▶ **Given information**
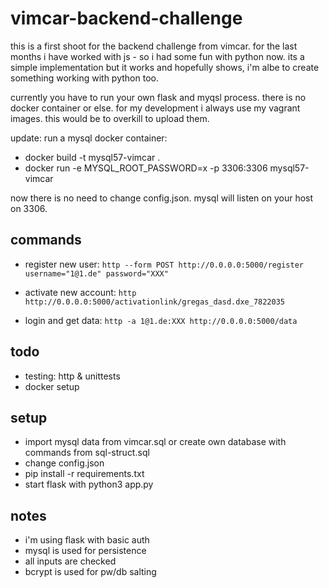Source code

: # vimcar-backend-challenge

this is a first shoot for the backend challenge from vimcar. for the last months i have worked with js - so i had some fun with python now. its a simple implementation but it works and hopefully shows, i'm albe to create something working with python too.

currently you have to run your own flask and myqsl process. there is no docker container or else. for my development i always use my vagrant images. this would be to overkill to upload them.

update: run a mysql docker container:
- docker build -t mysql57-vimcar .
- docker run -e MYSQL_ROOT_PASSWORD=x -p 3306:3306 mysql57-vimcar

now there is no need to change config.json. mysql will listen on your host on 3306.

## commands
- register new user:
```http --form POST http://0.0.0.0:5000/register username="1@1.de" password="XXX"```

- activate new account:
```http http://0.0.0.0:5000/activationlink/gregas_dasd.dxe_7822035```

- login and get data:
```http -a 1@1.de:XXX http://0.0.0.0:5000/data```

## todo
- testing: http & unittests
- docker setup

## setup
- import mysql data from vimcar.sql or create own database with commands from sql-struct.sql
- change config.json
- pip install -r requirements.txt
- start flask with python3 app.py

## notes
- i'm using flask with basic auth
- mysql is used for persistence
- all inputs are checked
- bcrypt is used for pw/db salting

▶ **Task goal**
Only the lines with the string "backend" are wanted; pick them out of the records above and copy them.

▶ **Task solution**
: # vimcar-backend-challenge
this is a first shoot for the backend challenge from vimcar. for the last months i have worked with js - so i had some fun with python now. its a simple implementation but it works and hopefully shows, i'm albe to create something working with python too.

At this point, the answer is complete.